Of all the things that really just get to me, make me feel like shit and just hate where I am in life, the worst is my parents. When it comes down to it, they just don’t work together, they never really seemed like it but it just gets progressively worse. They fight and scream and insult each other before they even try to at least talk about their problems. It always just starts with some remark or insult or one of them is just being a fucking jerk, then it all kicks off. It’s not abusive, at least not physically and I wouldn’t know what emotional effects it’s having on them. Most of the time it’s just an annoyance, I’ve detached myself enough to just want to move out as soon as possible. But when it gets really bad, when the screaming isn’t at least slightly calm like it normally is. When there’s threats of leaving or kicking someone out, I lose it. I shut down and sit silently in my room and try to ignore it. But lately I’ve had a more angry response. I find myself gripping something I could beat them with, just imagining being able to finally put an end to it, to interject in a way that might actually make them listen. They wouldn’t listen otherwise, not when I cried and told them I hated them fighting, not when I tried to help fix their problems, I guess I just don’t matter. I just sit and listen and tell myself that when it finally goes too far, when someone hurts someone else, that I’ll run in their and just fucking kill them. It’s almost sickening when I remember how I felt after everything subsided. To actually feel a real urge to beat my parent to death. Of course I know I’ll never do it, I’d never have the balls. And so I have to sit and suffer until I can move out, never come back or talk to them again, and finally forget about them. I have to hide all this until I’m through college, then I disappear to them, I don’t care if they never know why I just want away.
1 comment
I can very much relate to your pain. My parents had horrible rows when I was a kid, and I was always scared they would end up hurting each other. It could last half a day, possibly more, I don’t recall, from the first subtle signs of tension through full-blown rowing, crying, hitting, to eventual exhausted and sometimes half-hearted makeup.
I understand that any relationship comes with conflicts, but what counts is how you handle those conflicts. I understand that no one is perfect, but I wouldn’t wish what my siblings and I went through on any child. In my parents’ case, they never solved the underlying conflict, only dealt with the surface issues, which were inconsequential.
Anyway.
I can relate to wanting to try to break up the argument, not to wanting to hurt your parents. But they are obviously immature. They are doing this because they don’t know how not to. And it’s not your job to teach them. THEIR job was to provide good, stable parenting for you, and they have obviously failed miserably at that.
I think your idea of moving away from them ASAP is an excellent idea. But I also think it’s really important to analyze what went wrong, to understand that it was never your fault that you experienced this. That you were thrown into this unprepared (ironically, your parents are the exact people supposed to prepare you for these sorts of things), and you did your best. Learn how to deal with conflict in a sensible manner, if you don’t know already. Because it is a fact of life.
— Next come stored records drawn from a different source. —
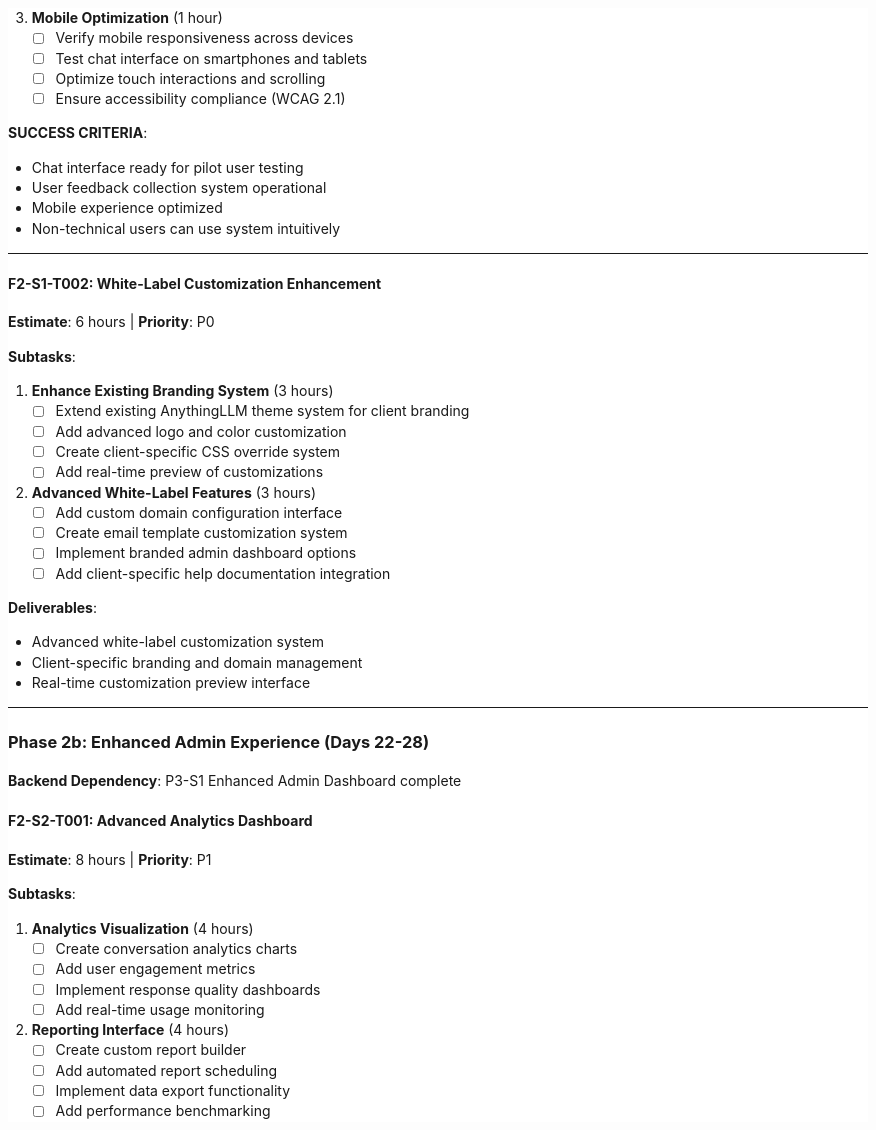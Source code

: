 3. **Mobile Optimization** (1 hour)
   - [ ] Verify mobile responsiveness across devices
   - [ ] Test chat interface on smartphones and tablets
   - [ ] Optimize touch interactions and scrolling
   - [ ] Ensure accessibility compliance (WCAG 2.1)

**SUCCESS CRITERIA**:
- Chat interface ready for pilot user testing
- User feedback collection system operational
- Mobile experience optimized
- Non-technical users can use system intuitively

---

#### F2-S1-T002: White-Label Customization Enhancement
**Estimate**: 6 hours | **Priority**: P0

**Subtasks**:
1. **Enhance Existing Branding System** (3 hours)
   - [ ] Extend existing AnythingLLM theme system for client branding
   - [ ] Add advanced logo and color customization
   - [ ] Create client-specific CSS override system
   - [ ] Add real-time preview of customizations

2. **Advanced White-Label Features** (3 hours)
   - [ ] Add custom domain configuration interface
   - [ ] Create email template customization system
   - [ ] Implement branded admin dashboard options
   - [ ] Add client-specific help documentation integration

**Deliverables**: 
- Advanced white-label customization system
- Client-specific branding and domain management
- Real-time customization preview interface

---

### Phase 2b: Enhanced Admin Experience (Days 22-28)
**Backend Dependency**: P3-S1 Enhanced Admin Dashboard complete

#### F2-S2-T001: Advanced Analytics Dashboard
**Estimate**: 8 hours | **Priority**: P1

**Subtasks**:
1. **Analytics Visualization** (4 hours)
   - [ ] Create conversation analytics charts
   - [ ] Add user engagement metrics
   - [ ] Implement response quality dashboards
   - [ ] Add real-time usage monitoring

2. **Reporting Interface** (4 hours)
   - [ ] Create custom report builder
   - [ ] Add automated report scheduling
   - [ ] Implement data export functionality
   - [ ] Add performance benchmarking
My reaction to my parents fights I think was determining to be a better guy, a diplomat, someone who was good, a nice guy, someone who defused conflict by going along with what the other person wanted. This did not work out as intended. You can’t always let others get their way. You need to be able to negotiate your position. You need to recognize that power is often divorced from worth. Just because someone is more imposing than you, or has worked harder than you, that does not give them authority over you. You don’t owe them anything.
Idk. I’m just understanding this for the first time as I’m writing, so it probably needs some more work. Thank you from the bottom of my heart for inspiring me to try to understand my own issues. Because I never did, and that’s a large part of my struggle, I think.